Inagaki resumed making films very soon after the war ended with his 1945 'Saigo no joi to' (The Final 'Expel the Foreigners' Group), and in 1947 directed the period drama that is now recognized as the finest film produced by To-Yoko Eiga (today's Toei Company, Ltd.): 'Kokoro tsuki no gotoku' (A Heart Like the Moon). Starting in 1950, he began working mainly for Toho; his film 'Miyamoto Musashi,' starring Toshiro Mifune as Musashi, won the 1955 Academy Award for Best Foreign Language Film. In 1957, he re-released his own film 'Muhomatsu no issei' with the scenes that had been cut by the wartime censors restored; the complete version then went on to win the Grand Prix at the Venice International Film Festival, and the story of the brief telegram he sent to Japan just after receiving the reward, 'won, cried,' is quite famous.
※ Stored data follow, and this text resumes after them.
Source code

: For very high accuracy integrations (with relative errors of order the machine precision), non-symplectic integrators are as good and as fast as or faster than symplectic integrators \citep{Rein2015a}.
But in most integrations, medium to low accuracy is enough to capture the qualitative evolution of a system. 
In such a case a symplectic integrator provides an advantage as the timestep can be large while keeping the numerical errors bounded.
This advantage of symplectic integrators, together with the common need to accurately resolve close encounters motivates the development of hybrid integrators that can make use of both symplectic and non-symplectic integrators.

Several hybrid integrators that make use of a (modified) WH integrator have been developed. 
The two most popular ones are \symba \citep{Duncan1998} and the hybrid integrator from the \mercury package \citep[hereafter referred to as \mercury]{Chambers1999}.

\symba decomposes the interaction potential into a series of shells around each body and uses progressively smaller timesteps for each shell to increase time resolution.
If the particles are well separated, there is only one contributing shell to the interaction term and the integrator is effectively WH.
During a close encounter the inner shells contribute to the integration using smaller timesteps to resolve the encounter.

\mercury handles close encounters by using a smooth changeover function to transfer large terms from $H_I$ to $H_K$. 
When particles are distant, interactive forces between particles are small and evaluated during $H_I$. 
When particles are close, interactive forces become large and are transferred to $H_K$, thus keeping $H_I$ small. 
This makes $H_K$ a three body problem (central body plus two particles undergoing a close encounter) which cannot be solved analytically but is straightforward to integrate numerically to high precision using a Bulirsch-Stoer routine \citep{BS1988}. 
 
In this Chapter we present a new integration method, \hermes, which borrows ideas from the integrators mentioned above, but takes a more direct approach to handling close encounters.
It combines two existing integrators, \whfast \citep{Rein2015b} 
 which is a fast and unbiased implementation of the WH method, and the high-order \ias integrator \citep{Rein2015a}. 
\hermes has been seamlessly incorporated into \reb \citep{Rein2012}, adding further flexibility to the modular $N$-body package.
Beginning in 1955, he was recognized, along with Akira KUROSAWA, as being one of Toho's two great master directors of epics and period dramas; in 1959 he created 'Nihon tanjo' (The Birth of Japan), Toho's commemorative 1000th film, starring Mifune and featuring special effects by Eiji TSUBURAYA, as well as the 1962 commemorative film 'Chushingura' (sometimes credited as 'The Forty-Seven Ronin' in English) celebrating the 30th anniversary of Toho's founding in 1932, both of which achieved success as entertainment films. Thereafter, he began working as a representative of Tokyo Hoei Productions, providing guidance to the company's stars and running them through on-stage acting exercises. In his final years, he had the story called 'Nonsense Miroshi' (Three Nonsensical Ronin) serialized as a comic strip in Nikkan Sports (a daily newspaper). Inagaki passed away on May 21, 1980. Died at the age of 74.